Proposed framework for description, assessment and summation of genomic utility

Future approaches to refine, value, and implement

Initial steps to begin understanding such a multidimensional and aggregate description of genomic utility might incorporate retrospective alignment to existing interventions under evaluation, such as diagnostic genomic testing in different rare diseases. Apart from attempting to validate such an approach, this would also seek to undertake two major activities that require real-world framing. Firstly, does the population contain as full as possible representation of utility types and diversity to accompany the range of potential individuals that utility aligns to and the time horizons it might be experienced in. Secondly, a discussion should ensue as to potential quantification of utility. One such framework might see different aspects of a point utility accruing different criteria which can be added together combinatorically to align to tiers of utility, while reflecting the priorities of the key stakeholders involved (Fig. 1).
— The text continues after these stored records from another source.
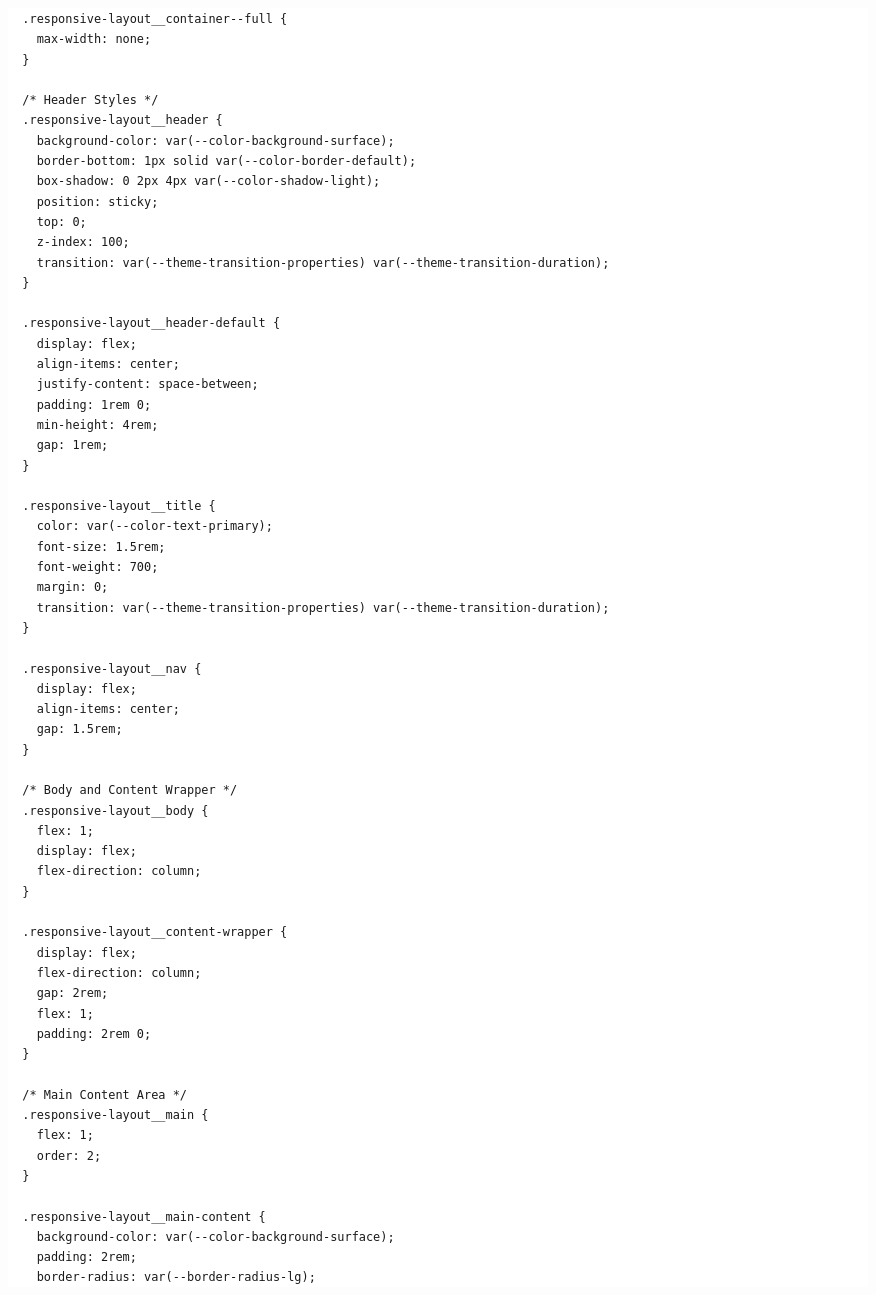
 ```astro
  .responsive-layout__container--full {
    max-width: none;
  }

  /* Header Styles */
  .responsive-layout__header {
    background-color: var(--color-background-surface);
    border-bottom: 1px solid var(--color-border-default);
    box-shadow: 0 2px 4px var(--color-shadow-light);
    position: sticky;
    top: 0;
    z-index: 100;
    transition: var(--theme-transition-properties) var(--theme-transition-duration);
  }

  .responsive-layout__header-default {
    display: flex;
    align-items: center;
    justify-content: space-between;
    padding: 1rem 0;
    min-height: 4rem;
    gap: 1rem;
  }

  .responsive-layout__title {
    color: var(--color-text-primary);
    font-size: 1.5rem;
    font-weight: 700;
    margin: 0;
    transition: var(--theme-transition-properties) var(--theme-transition-duration);
  }

  .responsive-layout__nav {
    display: flex;
    align-items: center;
    gap: 1.5rem;
  }

  /* Body and Content Wrapper */
  .responsive-layout__body {
    flex: 1;
    display: flex;
    flex-direction: column;
  }

  .responsive-layout__content-wrapper {
    display: flex;
    flex-direction: column;
    gap: 2rem;
    flex: 1;
    padding: 2rem 0;
  }

  /* Main Content Area */
  .responsive-layout__main {
    flex: 1;
    order: 2;
  }

  .responsive-layout__main-content {
    background-color: var(--color-background-surface);
    padding: 2rem;
    border-radius: var(--border-radius-lg);
```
This framework would be somewhat similar to the current approach to genetic variant classification using the accumulation of various different American College of Medical Genetics and Genomics variant criteria or extend to multi-attribute utility theory [32]. In that way, different of interventions can be meaningfully compared to inform health care prioritisation.

Whichever approach might emerge from initial retrospective application and refinement, we propose that the genomic utility ontology might then begin to be incorporated into prospective studies of interventions, including cohort studies and randomised clinical trials. Pilot work might look at policy implementation within existing frameworks for evaluation and implementation of public funding or licensing of health interventions such as the broader implementation of clinical genomics in health systems, especially those underpinned by universal health care.

Major challenges and limitations

There are naturally many challenges to approaching a broadly applicable ontology to measuring utility of genomic testing. One is that any approach informed by existing literature is naturally limited by that literature in terms of not appreciating aspects of utility that are not measured, described or presented. Utility might also have different perspectives according to different values, sociocultural norms and health system structures. Our proposed multidimensional conceptualisation of utility description might also prove either too granular or too opaque for different groups of patients, clinicians or policymakers. Further, identifying an appropriately broad and descriptively reported series of past research cohorts upon which to build and validate this ontology is likely to generate substantial activity requirements. Nevertheless, and in spite of these challenges, the likely opportunity cost of not undertaking efforts to move iteratively towards a comprehensive genomic utility framework would be far greater than would need to be absorbed by undertaking such activities, ensuring the equitable and sustainable translation of genomics.

Conclusions

In summary, we propose a conceptual framework for the potential measurement, assessment, and valuation of genomic utility that builds from previous work whilst evolving a multidimensional construct that contextualises utility both now and into the future. This ontological framework requires application both in retrospective cohorts as well as in prospective studies to enable its refinement and potential validation. The relative values and preferences of different stakeholders across a continuum of genomic utility scenarios also requires further study. Moving forward this framework, and others which have preceded it, will continue to promote a better characterisation and description of genomic utility such that personal, local and system decision-making can be best informed to derive optimal benefit from genomic diagnostic testing.